Researcher reflects on HIV work

Baltimore’s Dr. Robert Gallo oversees more than the Institute of Human Virology.

As the world’s foremost thinker in the field of AIDS/HIV research, Gallo has organized an annual retreat for 10 years, drawing infectious-disease researchers from around the world to Baltimore to share ideas, information and strategies on fighting some of the world’s nastiest viruses.

“It’s a science meeting with the feel of a family reunion,” Gallo said. “There’s a core of people who always come back, including the Europeans, Israelis and NIH people.” Gallo’s research in those years was carried out in Montgomery County’s National Institutes of Health complex, and he was a well known scientist in the Washington area as well as the world.

The meetings began as Gallo’s lab retreat with scientists, but the word spread. People from all over joined Gallo’s researchers for a chance to share information with the man responsible for identifying the link between HIV and AIDS, discovering the first human retrovirus — the leukemia virus — and developed the first blood test to screen for HIV.

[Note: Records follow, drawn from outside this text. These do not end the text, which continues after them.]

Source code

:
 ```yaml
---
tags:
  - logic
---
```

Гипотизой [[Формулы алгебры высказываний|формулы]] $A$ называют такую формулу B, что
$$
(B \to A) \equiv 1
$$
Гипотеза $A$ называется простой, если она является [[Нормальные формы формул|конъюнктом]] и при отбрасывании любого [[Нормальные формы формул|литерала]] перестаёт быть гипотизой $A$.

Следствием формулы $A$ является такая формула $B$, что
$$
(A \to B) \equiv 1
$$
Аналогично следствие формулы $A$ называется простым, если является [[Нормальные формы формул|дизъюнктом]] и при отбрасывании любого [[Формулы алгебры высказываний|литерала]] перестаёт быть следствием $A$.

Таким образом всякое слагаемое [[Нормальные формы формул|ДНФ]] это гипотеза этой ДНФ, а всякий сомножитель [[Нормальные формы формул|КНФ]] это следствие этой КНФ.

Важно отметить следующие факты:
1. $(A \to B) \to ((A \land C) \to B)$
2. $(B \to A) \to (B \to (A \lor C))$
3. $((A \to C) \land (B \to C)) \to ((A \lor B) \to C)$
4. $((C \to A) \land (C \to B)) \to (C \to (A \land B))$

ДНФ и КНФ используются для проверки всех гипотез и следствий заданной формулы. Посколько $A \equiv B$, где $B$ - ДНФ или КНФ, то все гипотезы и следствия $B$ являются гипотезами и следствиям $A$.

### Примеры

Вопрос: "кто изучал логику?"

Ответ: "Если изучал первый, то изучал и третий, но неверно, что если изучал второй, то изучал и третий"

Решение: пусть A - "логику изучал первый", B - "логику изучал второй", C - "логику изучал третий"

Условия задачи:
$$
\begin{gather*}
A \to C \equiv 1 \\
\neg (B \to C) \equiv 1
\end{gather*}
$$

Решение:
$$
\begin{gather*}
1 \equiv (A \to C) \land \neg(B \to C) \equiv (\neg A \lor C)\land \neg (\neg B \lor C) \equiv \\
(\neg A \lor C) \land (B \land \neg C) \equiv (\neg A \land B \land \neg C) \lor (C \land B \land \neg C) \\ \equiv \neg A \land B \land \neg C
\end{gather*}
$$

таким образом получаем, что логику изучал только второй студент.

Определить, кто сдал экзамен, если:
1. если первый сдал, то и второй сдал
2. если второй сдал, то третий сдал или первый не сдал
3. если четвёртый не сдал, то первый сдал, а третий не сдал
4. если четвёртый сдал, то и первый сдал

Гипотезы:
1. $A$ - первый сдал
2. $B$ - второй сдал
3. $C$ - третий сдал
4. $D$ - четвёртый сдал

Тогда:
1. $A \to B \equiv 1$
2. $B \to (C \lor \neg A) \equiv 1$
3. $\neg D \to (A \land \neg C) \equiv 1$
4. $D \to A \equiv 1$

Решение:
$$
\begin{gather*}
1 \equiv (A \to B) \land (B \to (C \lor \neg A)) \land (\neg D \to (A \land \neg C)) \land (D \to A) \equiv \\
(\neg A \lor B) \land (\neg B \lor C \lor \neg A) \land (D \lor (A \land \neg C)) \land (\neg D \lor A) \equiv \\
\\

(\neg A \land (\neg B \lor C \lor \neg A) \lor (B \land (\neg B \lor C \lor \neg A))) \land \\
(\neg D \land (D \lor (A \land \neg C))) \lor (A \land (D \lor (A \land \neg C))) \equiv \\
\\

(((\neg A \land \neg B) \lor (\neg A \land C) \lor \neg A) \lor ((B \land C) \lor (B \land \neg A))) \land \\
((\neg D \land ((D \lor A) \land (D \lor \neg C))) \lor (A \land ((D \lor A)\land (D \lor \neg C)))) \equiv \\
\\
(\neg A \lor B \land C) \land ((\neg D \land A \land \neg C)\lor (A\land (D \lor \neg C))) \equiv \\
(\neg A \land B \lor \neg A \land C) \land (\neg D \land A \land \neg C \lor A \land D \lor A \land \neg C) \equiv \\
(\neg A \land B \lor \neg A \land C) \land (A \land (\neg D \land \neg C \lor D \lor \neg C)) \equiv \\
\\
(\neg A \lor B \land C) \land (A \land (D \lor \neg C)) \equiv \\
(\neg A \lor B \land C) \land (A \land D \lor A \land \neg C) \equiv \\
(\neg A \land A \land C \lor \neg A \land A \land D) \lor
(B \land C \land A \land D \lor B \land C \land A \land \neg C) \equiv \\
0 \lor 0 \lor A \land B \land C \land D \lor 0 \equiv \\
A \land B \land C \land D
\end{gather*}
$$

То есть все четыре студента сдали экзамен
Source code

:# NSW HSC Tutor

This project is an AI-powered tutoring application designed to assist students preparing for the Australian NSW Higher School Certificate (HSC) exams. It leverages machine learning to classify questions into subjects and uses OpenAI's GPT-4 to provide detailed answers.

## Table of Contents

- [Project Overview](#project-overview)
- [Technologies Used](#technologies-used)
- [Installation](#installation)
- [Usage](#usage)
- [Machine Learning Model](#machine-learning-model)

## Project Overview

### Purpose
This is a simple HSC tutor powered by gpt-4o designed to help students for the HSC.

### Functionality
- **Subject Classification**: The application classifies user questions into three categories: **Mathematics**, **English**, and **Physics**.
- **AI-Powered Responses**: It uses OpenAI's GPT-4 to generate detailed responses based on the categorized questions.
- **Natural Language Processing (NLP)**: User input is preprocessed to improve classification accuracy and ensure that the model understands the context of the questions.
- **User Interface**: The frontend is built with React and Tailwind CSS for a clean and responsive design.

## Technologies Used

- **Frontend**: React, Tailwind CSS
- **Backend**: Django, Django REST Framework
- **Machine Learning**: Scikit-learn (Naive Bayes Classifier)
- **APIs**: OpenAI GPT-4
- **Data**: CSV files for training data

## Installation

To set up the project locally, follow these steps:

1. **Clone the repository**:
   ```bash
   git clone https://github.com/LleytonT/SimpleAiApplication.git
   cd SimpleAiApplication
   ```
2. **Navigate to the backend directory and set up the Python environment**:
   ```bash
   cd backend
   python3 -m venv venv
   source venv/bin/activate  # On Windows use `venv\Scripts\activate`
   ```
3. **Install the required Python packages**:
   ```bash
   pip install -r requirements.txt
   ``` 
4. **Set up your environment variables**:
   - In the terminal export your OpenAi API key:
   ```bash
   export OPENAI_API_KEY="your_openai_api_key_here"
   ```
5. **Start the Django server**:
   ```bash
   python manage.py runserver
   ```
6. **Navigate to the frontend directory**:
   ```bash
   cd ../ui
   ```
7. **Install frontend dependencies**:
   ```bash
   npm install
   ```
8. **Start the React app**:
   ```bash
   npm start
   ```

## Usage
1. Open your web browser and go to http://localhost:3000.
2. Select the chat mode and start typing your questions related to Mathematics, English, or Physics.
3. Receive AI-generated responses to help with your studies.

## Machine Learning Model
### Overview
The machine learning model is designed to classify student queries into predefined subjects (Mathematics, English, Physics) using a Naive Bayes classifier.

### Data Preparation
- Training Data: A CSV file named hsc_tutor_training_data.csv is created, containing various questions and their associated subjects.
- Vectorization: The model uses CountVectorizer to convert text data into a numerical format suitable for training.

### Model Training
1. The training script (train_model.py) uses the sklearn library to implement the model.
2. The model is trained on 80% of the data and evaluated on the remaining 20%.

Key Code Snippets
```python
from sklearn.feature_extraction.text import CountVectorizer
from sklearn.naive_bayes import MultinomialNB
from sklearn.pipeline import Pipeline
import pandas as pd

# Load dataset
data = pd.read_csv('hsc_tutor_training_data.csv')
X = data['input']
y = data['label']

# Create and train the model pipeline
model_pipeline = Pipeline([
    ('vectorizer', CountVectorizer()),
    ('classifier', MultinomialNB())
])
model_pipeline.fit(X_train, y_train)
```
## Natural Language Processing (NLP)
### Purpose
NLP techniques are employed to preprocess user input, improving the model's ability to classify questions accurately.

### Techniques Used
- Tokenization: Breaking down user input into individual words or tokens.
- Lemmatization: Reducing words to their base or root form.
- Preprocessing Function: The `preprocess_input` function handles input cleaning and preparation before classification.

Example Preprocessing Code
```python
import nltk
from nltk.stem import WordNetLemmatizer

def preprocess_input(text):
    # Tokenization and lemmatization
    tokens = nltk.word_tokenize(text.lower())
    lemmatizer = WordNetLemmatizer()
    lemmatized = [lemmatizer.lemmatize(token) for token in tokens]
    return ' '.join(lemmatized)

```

Gallo was the most referenced scientist in the world between 1980 and 1990, according to the institute, and he thinks a vaccine against AIDS could be ready for testing in the next few years. Earlier this month, the London think tank Gold Mercury International awarded him the 2006 Gold Mercury Health & Science Award.

“Gold Mercury recognizes Dr. Gallo’s pioneering influence in the field of virology, including discoveries that have led to both diagnostic and therapeutic advances in cancer and several other viral diseases,” the release from Gold Mercury states.

Gallo recently shared some of his personal background with The Examiner. Raised in an Italian family in Waterbury, Conn., Gallo said his father’s side of the family was reserved, but his mother’s relatives were traditional Italian: “Long dinners, happy, smooching, loving and kissing.”

Gallo, who played basketball and football in his youth — when he wasn’t swimming in Connecticut’s many rivers and lakes, spends most of his time now with his work and his family and playing “a little tennis, even with a replacement knee.”

“I’m more of a Ravens fan than anything,” he said. “I actually went to Nashville to see them play.”

Of his childhood, Gallo said, “I got whacked many times by the nuns … kissed a lot of girls. All the fun was over by the time I was 18.”

He was inspired to go into the medical field by his uncle, a zoologist, and by the doctors who tried to save his younger sister from leukemia when he was 13.

“I met a lot of doctors in the hospital when my sister had leukemia,” Gallo said. “Also when I broke my back in my senior year of high school.”

Gallo’s father was a metallurgist.

“He developed guided missile warheads,” Gallo said.

But his father worked a lot.

“I went on vacations with my uncle,” he said. “He was always finding interesting things to point out to us” in the wild.

Gallo and his wife, Mary Jane Gallo, have been married 46 years. They have two sons, Marcus, 44, and Robert, 43, and a daughter, Caroline Wong-Staal, 23, all living in the Bethesda area.